Exercise directions – Find how many lines below hold "Orsay", then state that number by itself.

Saved data entries –

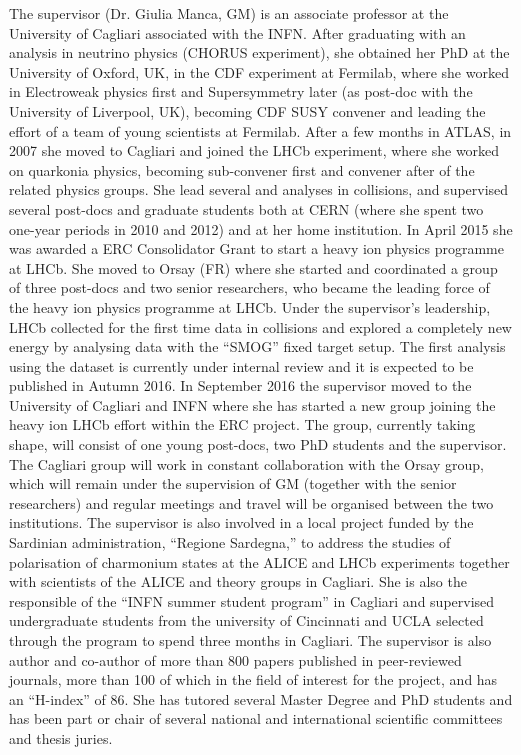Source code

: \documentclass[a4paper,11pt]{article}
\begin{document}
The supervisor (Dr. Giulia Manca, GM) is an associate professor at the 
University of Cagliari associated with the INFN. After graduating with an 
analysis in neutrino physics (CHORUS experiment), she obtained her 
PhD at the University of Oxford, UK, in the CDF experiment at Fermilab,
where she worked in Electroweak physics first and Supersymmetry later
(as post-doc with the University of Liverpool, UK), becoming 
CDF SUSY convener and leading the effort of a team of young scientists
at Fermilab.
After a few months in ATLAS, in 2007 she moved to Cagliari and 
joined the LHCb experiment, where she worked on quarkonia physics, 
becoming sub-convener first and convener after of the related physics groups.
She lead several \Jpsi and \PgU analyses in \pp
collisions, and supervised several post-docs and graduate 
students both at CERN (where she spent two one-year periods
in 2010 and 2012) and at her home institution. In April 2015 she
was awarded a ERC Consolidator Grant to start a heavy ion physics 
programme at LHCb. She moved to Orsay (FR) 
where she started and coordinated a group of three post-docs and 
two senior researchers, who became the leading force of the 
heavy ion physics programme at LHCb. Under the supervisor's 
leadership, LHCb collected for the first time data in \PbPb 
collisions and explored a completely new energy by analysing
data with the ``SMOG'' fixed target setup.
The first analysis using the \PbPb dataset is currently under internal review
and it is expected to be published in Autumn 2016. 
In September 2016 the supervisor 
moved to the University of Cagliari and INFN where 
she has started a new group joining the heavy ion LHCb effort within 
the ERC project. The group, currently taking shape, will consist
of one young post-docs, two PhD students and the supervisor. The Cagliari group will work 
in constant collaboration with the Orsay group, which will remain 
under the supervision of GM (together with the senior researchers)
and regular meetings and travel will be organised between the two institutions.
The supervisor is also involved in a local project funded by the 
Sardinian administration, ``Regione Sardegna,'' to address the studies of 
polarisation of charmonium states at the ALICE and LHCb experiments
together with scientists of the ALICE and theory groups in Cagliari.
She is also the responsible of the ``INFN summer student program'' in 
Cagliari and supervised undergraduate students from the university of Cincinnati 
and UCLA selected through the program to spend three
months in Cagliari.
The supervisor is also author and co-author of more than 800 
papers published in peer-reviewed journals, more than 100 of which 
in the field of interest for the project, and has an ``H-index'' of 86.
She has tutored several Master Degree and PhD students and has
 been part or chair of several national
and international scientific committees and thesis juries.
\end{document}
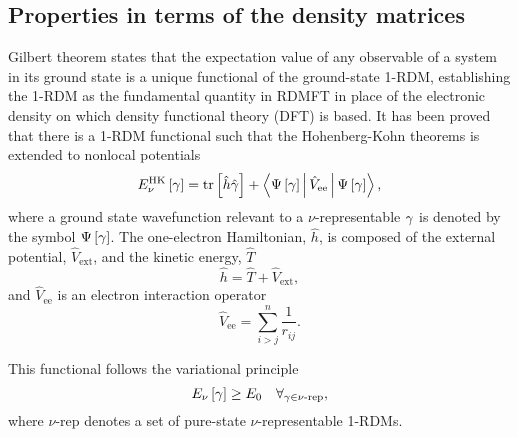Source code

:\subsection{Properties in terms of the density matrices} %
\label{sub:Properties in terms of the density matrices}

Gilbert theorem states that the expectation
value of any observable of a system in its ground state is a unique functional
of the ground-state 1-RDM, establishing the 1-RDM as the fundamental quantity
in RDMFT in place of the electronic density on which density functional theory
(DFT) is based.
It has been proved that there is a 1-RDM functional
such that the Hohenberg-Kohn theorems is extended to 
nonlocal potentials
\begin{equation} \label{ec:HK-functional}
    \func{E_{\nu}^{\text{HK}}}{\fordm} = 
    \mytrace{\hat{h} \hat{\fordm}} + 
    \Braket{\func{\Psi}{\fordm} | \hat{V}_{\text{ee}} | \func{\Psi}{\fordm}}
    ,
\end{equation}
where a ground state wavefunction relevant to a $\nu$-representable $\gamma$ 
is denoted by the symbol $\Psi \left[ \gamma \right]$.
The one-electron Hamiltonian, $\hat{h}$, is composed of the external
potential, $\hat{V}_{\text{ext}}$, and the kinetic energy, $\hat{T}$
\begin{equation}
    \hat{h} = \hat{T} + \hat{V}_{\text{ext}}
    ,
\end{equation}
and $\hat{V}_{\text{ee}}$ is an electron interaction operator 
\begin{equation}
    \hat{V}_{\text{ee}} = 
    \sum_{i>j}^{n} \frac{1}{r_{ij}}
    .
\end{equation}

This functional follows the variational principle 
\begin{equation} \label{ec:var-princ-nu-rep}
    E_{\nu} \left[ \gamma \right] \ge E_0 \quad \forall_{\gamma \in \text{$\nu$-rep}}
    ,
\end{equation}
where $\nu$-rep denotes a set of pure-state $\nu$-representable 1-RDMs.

* * *

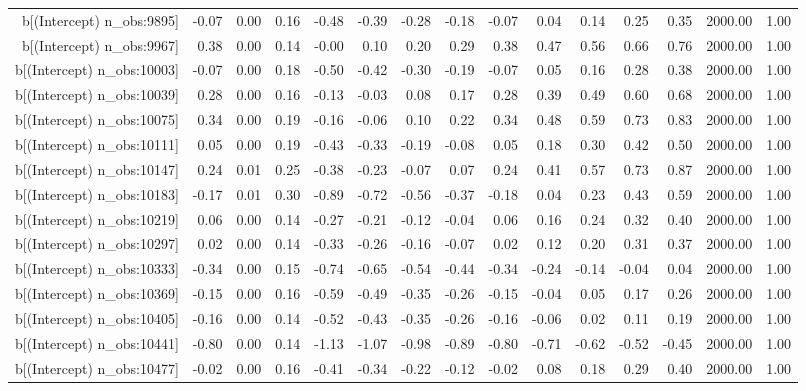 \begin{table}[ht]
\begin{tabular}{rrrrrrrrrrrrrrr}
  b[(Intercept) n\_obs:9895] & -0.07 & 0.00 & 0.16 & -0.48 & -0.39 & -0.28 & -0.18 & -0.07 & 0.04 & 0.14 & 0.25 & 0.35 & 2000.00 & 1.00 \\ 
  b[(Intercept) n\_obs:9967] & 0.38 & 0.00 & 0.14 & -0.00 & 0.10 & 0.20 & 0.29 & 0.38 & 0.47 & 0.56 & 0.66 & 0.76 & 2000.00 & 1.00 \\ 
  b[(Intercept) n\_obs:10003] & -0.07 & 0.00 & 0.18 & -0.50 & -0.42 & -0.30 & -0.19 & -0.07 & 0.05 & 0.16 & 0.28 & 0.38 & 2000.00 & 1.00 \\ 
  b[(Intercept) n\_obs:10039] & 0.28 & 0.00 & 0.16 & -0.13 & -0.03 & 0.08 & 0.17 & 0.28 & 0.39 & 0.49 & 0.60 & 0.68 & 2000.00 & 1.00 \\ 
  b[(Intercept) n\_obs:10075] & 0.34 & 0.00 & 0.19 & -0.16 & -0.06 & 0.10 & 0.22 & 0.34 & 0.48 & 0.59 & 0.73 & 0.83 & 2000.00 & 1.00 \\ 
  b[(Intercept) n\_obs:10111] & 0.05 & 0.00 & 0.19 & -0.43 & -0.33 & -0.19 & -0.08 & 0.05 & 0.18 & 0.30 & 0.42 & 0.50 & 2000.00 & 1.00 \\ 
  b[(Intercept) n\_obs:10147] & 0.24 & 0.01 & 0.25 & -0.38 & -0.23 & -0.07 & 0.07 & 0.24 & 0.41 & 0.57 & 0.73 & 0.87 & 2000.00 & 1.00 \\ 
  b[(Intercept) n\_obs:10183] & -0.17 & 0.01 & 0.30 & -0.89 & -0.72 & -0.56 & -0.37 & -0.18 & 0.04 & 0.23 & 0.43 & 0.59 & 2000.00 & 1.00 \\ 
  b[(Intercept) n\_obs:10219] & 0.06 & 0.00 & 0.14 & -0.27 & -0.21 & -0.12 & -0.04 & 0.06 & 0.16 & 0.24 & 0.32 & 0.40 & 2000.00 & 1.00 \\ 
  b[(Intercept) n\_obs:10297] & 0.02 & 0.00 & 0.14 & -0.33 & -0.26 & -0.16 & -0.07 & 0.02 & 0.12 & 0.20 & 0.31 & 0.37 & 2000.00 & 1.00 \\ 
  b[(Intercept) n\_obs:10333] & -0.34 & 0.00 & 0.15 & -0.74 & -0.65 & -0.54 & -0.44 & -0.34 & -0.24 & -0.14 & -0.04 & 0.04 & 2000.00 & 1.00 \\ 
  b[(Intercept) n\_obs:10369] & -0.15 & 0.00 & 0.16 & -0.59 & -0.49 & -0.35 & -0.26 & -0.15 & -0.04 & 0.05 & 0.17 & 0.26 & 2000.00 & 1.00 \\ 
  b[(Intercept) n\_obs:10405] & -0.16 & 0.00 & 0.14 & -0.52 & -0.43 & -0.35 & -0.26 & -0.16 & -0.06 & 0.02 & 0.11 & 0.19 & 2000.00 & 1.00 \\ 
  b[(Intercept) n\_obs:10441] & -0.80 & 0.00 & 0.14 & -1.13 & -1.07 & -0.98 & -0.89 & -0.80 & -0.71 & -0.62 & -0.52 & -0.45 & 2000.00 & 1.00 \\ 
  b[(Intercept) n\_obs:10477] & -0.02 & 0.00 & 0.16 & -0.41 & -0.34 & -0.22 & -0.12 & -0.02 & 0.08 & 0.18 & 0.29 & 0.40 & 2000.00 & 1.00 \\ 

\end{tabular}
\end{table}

Response – 2